REVIEW: Shearwater: Everybody Makes Mistakes
Shearwater: Everybody Makes Mistakes [Misra, 2002] (mp3s)
Three words? dancing to regret
Shearwater reminds us that a finger of sunlight through a window, like a single piano note, can be utterly devastating. This is an album full of mistakes - of accidents, stumblings, errors and regrets - but none of them in the music itself. There, everything is arranged with painstaking care - vibraphone and acoustic guitar appear according to a sad, strange arithmetic, timed to meet sorrow, longing and hope. Though the songs address plane-crashes, surgery and lightning-strikes, these disasters blossom in the sparest of surroundings. Everybody Makes Mistakes is like an aria in an art gallery, the hush broken by clear, high notes.

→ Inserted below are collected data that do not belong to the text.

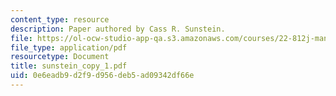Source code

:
 ```yaml
---
content_type: resource
description: Paper authored by Cass R. Sunstein.
file: https://ol-ocw-studio-app-qa.s3.amazonaws.com/courses/22-812j-managing-nuclear-technology-spring-2004/0e6eadb9d2f9d956deb5ad09342df66e_sunstein_copy_1.pdf
file_type: application/pdf
resourcetype: Document
title: sunstein_copy_1.pdf
uid: 0e6eadb9-d2f9-d956-deb5-ad09342df66e
---
```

The group's songwriters, Will Robinson Sheff and Jonathan Meiburg, also collaborate in the sylvan rock troupe Okkervil River. Here, however, they've turned away from gothic Autumns and stormy banjo punk, voicing their visions with high, near-ghostly falsetto. Both voices fly close to the flames of Thom Yorke or Sigur Ros's Jon Thor Birgisson. With the exception of the Okkervil-like "Well, Benjamin" or the earnest "Mistakes", nothing here would be confused for the stormy other project. It is too refined, pristine, pretty. Even the languid "Room for Mistakes" is possessed with an intensity of feeling and craft. The record's sadness - floating, potent, stretched thin from crying - is almost too much to bear: like a sweet, heady liqueur, it is difficult to consume in large quantities. Abandoned, in an empty house, white light streaming through the windows, it might be a perfect accompaniment... elsehwere, however, the honesty of the emotion is carelessly overwhelming. 'Carelessly' not because the songs are ramshackle - quite the opposite - but rather that the work of Shearwater wastes no thought on those who will hear it. Nothing is watered down: the soul of these songs is played without concession. Everybody Makes Mistakes is absolutely, almost frighteningly pure. In fact, we imperfect men and women, still messy in our sorrows, rarely find ourselves prepared for such purging music. To listen to the twelve distilled tracks of this album is to risk discomfort - or pain - for the possibility of being ready for its transcendence.